Instructions to follow »
Look through the material below. Copy each line that contains the string "steps".

---

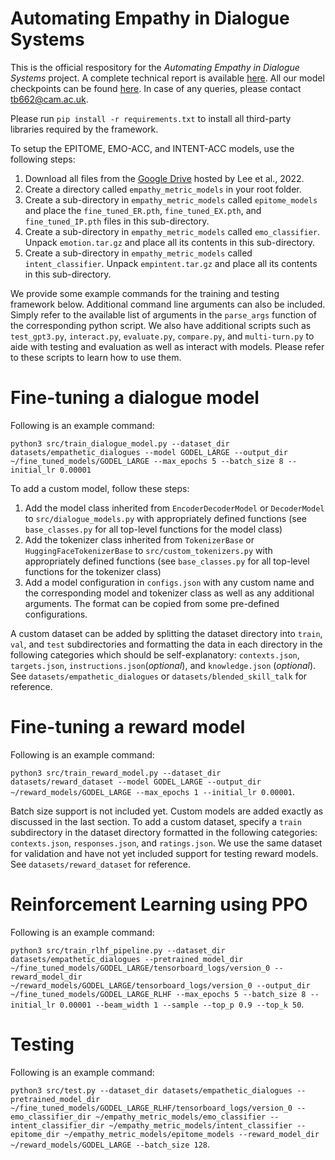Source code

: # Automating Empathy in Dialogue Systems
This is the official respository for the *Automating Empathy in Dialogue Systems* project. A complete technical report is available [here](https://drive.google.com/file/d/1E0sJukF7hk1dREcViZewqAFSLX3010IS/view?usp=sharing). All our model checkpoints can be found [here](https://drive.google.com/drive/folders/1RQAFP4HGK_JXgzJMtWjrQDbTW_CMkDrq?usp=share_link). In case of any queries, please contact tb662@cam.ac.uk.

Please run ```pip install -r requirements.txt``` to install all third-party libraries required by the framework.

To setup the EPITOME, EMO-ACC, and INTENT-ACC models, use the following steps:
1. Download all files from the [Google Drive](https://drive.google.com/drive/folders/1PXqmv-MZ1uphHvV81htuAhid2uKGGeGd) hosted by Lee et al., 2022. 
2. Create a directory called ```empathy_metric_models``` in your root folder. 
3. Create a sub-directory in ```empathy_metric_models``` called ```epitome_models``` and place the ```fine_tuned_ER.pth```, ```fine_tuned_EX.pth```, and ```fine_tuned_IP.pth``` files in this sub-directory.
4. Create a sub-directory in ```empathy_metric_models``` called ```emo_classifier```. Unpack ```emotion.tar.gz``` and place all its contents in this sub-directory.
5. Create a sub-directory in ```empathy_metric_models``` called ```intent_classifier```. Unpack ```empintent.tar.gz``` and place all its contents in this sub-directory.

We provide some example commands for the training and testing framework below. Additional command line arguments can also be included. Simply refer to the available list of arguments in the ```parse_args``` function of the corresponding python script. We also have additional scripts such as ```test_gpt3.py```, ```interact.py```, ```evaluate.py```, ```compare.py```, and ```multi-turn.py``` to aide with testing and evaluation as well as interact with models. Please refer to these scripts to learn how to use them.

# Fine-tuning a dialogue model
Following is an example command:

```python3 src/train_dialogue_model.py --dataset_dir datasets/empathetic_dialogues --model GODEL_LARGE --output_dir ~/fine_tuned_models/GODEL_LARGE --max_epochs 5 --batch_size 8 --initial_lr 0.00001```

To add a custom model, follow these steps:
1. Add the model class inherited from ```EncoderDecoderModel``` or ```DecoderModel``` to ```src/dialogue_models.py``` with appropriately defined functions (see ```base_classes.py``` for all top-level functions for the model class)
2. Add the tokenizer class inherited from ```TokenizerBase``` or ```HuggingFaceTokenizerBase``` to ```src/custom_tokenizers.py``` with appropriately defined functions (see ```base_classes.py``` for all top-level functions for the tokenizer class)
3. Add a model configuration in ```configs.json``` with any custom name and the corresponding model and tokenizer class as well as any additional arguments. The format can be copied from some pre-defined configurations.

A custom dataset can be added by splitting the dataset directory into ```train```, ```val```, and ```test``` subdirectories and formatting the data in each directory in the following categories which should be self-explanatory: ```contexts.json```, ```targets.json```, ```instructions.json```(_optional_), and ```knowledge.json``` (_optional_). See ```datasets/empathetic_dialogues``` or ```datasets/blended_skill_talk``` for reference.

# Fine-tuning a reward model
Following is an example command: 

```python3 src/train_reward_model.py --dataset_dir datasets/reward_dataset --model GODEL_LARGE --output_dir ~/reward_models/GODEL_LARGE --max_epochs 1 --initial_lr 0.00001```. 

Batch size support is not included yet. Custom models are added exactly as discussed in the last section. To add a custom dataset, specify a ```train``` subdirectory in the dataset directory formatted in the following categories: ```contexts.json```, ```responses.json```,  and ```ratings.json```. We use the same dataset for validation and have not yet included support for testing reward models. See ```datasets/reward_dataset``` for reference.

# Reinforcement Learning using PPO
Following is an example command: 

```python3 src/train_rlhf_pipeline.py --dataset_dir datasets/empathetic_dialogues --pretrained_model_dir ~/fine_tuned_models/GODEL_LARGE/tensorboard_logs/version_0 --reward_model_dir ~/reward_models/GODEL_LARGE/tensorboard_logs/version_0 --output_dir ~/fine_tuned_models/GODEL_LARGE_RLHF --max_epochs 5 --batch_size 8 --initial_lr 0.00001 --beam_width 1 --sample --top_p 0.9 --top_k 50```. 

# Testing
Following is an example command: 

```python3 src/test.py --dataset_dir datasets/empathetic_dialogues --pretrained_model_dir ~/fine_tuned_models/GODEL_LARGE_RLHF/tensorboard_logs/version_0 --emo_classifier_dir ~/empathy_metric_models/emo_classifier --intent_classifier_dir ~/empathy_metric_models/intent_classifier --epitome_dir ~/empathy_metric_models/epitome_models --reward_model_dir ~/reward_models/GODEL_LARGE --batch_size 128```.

---

Answer box »
To setup the EPITOME, EMO-ACC, and INTENT-ACC models, use the following steps:
To add a custom model, follow these steps:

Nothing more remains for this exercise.